====== Dataset records

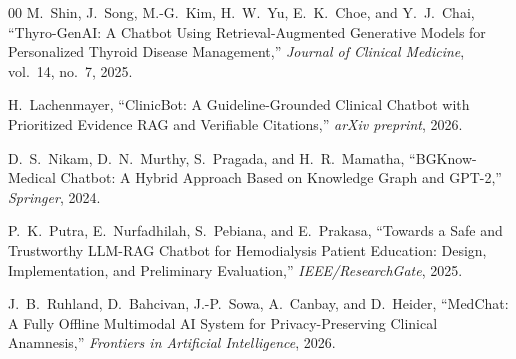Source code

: \documentclass[10pt,conference]{IEEEtran}
\begin{document}
\begin{thebibliography}{00}
M.~Shin, J.~Song, M.-G.~Kim, H.~W.~Yu, E.~K.~Choe, and Y.~J.~Chai, ``Thyro-GenAI: A Chatbot Using Retrieval-Augmented Generative Models for Personalized Thyroid Disease Management,'' \emph{Journal of Clinical Medicine}, vol.~14, no.~7, 2025.

H.~Lachenmayer, ``ClinicBot: A Guideline-Grounded Clinical Chatbot with Prioritized Evidence RAG and Verifiable Citations,'' \emph{arXiv preprint}, 2026.

D.~S.~Nikam, D.~N.~Murthy, S.~Pragada, and H.~R.~Mamatha, ``BGKnow-Medical Chatbot: A Hybrid Approach Based on Knowledge Graph and GPT-2,'' \emph{Springer}, 2024.

P.~K.~Putra, E.~Nurfadhilah, S.~Pebiana, and E.~Prakasa, ``Towards a Safe and Trustworthy LLM-RAG Chatbot for Hemodialysis Patient Education: Design, Implementation, and Preliminary Evaluation,'' \emph{IEEE/ResearchGate}, 2025.

J.~B.~Ruhland, D.~Bahcivan, J.-P.~Sowa, A.~Canbay, and D.~Heider, ``MedChat: A Fully Offline Multimodal AI System for Privacy-Preserving Clinical Anamnesis,'' \emph{Frontiers in Artificial Intelligence}, 2026.

\end{thebibliography}
\end{document}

============

What is needed>
None of the pictures should be reproduced; all other material above must be set down exactly.

Solution to this exercise>
Source code

: \documentclass[10pt,conference]{IEEEtran}
\begin{document}
\begin{thebibliography}{00}
M.~Shin, J.~Song, M.-G.~Kim, H.~W.~Yu, E.~K.~Choe, and Y.~J.~Chai, ``Thyro-GenAI: A Chatbot Using Retrieval-Augmented Generative Models for Personalized Thyroid Disease Management,'' \emph{Journal of Clinical Medicine}, vol.~14, no.~7, 2025.

H.~Lachenmayer, ``ClinicBot: A Guideline-Grounded Clinical Chatbot with Prioritized Evidence RAG and Verifiable Citations,'' \emph{arXiv preprint}, 2026.

D.~S.~Nikam, D.~N.~Murthy, S.~Pragada, and H.~R.~Mamatha, ``BGKnow-Medical Chatbot: A Hybrid Approach Based on Knowledge Graph and GPT-2,'' \emph{Springer}, 2024.

P.~K.~Putra, E.~Nurfadhilah, S.~Pebiana, and E.~Prakasa, ``Towards a Safe and Trustworthy LLM-RAG Chatbot for Hemodialysis Patient Education: Design, Implementation, and Preliminary Evaluation,'' \emph{IEEE/ResearchGate}, 2025.

J.~B.~Ruhland, D.~Bahcivan, J.-P.~Sowa, A.~Canbay, and D.~Heider, ``MedChat: A Fully Offline Multimodal AI System for Privacy-Preserving Clinical Anamnesis,'' \emph{Frontiers in Artificial Intelligence}, 2026.

\end{thebibliography}
\end{document}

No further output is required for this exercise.